The vox unit crackled into life.
“I may have a tail.” Sounded the voice. “Inform the cabal. I want some support when we meet.”
The aging cleric switched off the vox unit and turned around where he sat, peering over his shoulder at the group of rag-tag gangers splayed about the musky old drinking hole.
“You heard our esteemed officer.” He remarked. “Looks like you guys are coming with me to the meeting. All set to go Muttgar?”
One of the hive scum walked over to where the Administratum cleric sat, resting a gnarled and grisly hand on his shoulder. His breath reeked even at this distance. “Kid” Muttgar was in charge of the cabal’s Northern rabble, and was as devious as he was cruel.
“The cabal will come and protect its benefactors, Palites. How many shall I bring?” He murmured through discoloured lips.
“Oh, I imagine you, Godge and a few others would be enough to deter any curious interlopers Oskar has picked up along the way.” Replied Palites with a grin. “Just make sure we can conduct our transaction in peace.”
“Who are the followers?” Muttgar asked, as he toyed with a cruel mace hanging from his side.
“Probably more of Assenheim’s lapdogs trying to clean up the streets. You’ll have fun teaching them a lesson, I’m sure” Replied Palites, eyes lingering on Muttgar’s crude weapon.
Palites rose to his feet, clutching at his Administratum staff and walked towards the door leading outside. Muttgar instantly beckoned for his followers to move, as he unbuckled a rusting hunting rifle from the wall above the thermo-generator. The meeting would start in two hours. Just enough time to call in and recruit a few more cabal members. Argath was nearby, and Postyl was just the other side of this district, although he hadn’t heard from him in almost a week.
“Load up boys” Growled Muttgar. “Let’s chase these sneaky dogs away from our business.”

Chapter 3:
Oskar Vaddock cursed the rain. His uniform was drenched and he would have to fabricate yet another excuse for being away from the Naval quarters for so long. He walked on through dark archways gloomily lit by flickering globes and glanced across his shoulder. The two hooded figures were nowhere to be seen, but he was sure they were still following him. He could feel it in his blood, like a presence looming over his shoulder. An icy chill brushed across his neck and he shivered before stalking onwards.

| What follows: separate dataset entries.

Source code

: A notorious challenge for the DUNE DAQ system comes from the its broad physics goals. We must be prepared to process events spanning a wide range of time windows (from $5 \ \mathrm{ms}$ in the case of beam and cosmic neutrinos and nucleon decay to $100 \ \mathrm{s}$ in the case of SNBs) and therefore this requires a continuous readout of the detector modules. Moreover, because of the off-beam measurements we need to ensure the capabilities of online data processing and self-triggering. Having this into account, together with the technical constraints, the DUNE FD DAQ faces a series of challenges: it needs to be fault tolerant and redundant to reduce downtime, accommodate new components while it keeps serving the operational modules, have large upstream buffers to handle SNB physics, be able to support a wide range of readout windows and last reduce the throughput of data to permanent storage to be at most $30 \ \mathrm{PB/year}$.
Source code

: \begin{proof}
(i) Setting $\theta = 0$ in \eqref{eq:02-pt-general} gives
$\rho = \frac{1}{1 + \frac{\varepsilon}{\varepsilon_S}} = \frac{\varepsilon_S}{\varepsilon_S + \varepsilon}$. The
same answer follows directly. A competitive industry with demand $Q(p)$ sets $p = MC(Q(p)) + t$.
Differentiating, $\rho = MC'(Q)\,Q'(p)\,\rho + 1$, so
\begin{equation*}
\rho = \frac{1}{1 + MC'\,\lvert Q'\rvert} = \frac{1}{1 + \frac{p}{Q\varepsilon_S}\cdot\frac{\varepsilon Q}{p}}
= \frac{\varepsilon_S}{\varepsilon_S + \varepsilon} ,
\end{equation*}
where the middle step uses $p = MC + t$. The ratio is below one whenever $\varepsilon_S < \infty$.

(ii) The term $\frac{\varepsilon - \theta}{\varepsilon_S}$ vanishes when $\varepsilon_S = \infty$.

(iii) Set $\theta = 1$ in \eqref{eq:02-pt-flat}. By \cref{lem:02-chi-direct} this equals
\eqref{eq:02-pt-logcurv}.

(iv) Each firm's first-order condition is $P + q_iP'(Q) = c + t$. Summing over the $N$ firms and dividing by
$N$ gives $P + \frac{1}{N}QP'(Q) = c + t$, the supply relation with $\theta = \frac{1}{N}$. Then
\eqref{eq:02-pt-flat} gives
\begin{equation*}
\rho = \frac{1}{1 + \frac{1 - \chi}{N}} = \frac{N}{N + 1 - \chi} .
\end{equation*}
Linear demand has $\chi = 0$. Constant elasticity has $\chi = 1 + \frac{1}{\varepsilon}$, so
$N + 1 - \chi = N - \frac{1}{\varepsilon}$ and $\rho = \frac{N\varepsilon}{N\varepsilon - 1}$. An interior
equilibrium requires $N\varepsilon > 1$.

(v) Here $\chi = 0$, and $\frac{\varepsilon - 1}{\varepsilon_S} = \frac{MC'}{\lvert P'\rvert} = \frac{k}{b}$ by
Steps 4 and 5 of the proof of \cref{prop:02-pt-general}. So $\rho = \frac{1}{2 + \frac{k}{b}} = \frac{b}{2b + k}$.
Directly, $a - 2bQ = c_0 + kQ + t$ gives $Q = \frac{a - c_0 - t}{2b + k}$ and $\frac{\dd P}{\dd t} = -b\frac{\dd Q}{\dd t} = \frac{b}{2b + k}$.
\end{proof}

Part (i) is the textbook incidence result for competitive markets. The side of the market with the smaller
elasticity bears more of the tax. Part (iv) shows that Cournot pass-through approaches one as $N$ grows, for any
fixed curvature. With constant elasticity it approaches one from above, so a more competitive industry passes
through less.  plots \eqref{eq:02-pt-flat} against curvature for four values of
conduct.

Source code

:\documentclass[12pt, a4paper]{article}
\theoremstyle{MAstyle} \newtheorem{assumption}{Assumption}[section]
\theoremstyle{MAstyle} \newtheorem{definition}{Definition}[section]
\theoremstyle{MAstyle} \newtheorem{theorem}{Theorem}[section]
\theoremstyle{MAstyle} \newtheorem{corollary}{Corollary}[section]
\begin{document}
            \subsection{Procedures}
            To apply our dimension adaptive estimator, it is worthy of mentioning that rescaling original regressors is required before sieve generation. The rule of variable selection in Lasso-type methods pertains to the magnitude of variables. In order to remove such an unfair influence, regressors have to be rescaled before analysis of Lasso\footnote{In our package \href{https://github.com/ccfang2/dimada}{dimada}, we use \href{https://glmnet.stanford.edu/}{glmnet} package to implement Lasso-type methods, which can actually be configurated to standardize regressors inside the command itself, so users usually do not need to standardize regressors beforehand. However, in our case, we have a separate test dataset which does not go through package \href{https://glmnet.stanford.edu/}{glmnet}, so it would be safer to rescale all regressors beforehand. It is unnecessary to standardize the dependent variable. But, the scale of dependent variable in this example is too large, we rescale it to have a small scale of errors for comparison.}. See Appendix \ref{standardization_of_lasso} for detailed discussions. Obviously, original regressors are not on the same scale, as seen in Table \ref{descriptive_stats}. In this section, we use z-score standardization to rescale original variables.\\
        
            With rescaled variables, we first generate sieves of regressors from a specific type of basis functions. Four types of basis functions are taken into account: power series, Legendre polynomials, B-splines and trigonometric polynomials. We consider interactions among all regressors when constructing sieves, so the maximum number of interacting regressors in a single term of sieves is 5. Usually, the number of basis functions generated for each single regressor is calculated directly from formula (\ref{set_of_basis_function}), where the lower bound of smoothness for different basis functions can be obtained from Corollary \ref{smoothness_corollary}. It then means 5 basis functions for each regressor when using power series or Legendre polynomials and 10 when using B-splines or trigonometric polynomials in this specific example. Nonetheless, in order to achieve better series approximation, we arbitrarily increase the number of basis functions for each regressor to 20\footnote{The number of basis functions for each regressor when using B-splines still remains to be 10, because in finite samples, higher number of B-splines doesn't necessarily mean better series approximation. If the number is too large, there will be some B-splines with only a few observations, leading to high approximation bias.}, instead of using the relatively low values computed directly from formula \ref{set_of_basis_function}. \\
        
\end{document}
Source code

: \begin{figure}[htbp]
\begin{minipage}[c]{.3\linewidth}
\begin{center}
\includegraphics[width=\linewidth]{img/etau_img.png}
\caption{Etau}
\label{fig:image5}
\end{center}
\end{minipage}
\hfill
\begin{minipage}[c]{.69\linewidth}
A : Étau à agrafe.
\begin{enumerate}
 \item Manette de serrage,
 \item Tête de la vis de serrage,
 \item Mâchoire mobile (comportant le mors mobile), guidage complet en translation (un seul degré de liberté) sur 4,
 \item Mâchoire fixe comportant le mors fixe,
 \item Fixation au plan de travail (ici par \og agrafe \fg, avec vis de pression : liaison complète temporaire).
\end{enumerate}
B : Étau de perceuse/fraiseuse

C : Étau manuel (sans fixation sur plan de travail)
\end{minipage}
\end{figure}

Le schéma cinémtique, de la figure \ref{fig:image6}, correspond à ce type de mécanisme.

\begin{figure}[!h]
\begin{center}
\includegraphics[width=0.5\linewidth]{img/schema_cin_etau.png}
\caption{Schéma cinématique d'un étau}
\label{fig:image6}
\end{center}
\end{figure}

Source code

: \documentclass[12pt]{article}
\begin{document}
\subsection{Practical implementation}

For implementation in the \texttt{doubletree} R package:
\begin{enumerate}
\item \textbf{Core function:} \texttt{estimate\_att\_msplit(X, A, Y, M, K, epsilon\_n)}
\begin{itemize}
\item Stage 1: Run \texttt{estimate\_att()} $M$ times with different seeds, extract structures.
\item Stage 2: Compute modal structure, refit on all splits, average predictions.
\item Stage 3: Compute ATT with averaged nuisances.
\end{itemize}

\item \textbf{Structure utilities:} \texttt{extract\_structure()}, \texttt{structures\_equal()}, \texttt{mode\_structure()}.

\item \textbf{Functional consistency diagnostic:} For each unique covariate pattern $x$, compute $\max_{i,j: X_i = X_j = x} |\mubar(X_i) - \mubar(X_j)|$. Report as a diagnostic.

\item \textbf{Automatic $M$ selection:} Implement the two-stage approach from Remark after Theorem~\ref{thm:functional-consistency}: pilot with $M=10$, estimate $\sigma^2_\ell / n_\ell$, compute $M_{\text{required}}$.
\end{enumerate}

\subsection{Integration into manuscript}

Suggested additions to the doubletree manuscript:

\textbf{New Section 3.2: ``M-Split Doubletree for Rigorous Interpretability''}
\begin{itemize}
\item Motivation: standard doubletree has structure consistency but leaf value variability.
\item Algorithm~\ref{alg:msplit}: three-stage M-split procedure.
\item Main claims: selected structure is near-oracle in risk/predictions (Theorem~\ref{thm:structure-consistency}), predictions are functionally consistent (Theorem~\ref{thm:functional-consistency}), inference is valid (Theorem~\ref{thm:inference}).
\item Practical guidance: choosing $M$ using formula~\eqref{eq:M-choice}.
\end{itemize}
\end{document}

Jonah withdrew his senses slightly. The man was more sensitive than he first thought.
“He knows we follow him, master Lucypher.” He mumbled.
Lucypher shot an annoyed look at his subject and turned to him sharply. He opened his mouth to speak.
“It matters not! Jonah managed to interrupt. “It matters not! He leads us to the meeting regardless.”
“And what of his partner? Does he still wait for us to just amble up and seize him? Lucypher retorted hotly.
The psyker quivered slightly before swallowing hard.
“All that has changed is that they now guard him. We still are brought to his face. The future and its routes are never truly set in stone.”
Lucypher considered a rebuke and punishment for the sanctioned psyker but he knew Jonah spoke the truth. Instead, he removed the dull brown robe and threw it to one side. His rich blue carapace armour glistened in the falling rain, trails of water running down the gilded trim. The sword on his back, almost as tall as Jonah, gleamed a brilliant pearlescent silver.
“No more hiding in shadows in that case. We bring the light to this Emperor-forsaken hive.” He snarled. “Ready yourself, Jonah. We give them no time to escape”
Jonah licked his split lips and cracked his knuckles. The click of each one sending minute sparks into the air, evaporating raindrops with subtle ‘pops’. Removing his hood also, he walked after the armoured Inquisitor, mumbling mantras of power and control as he went.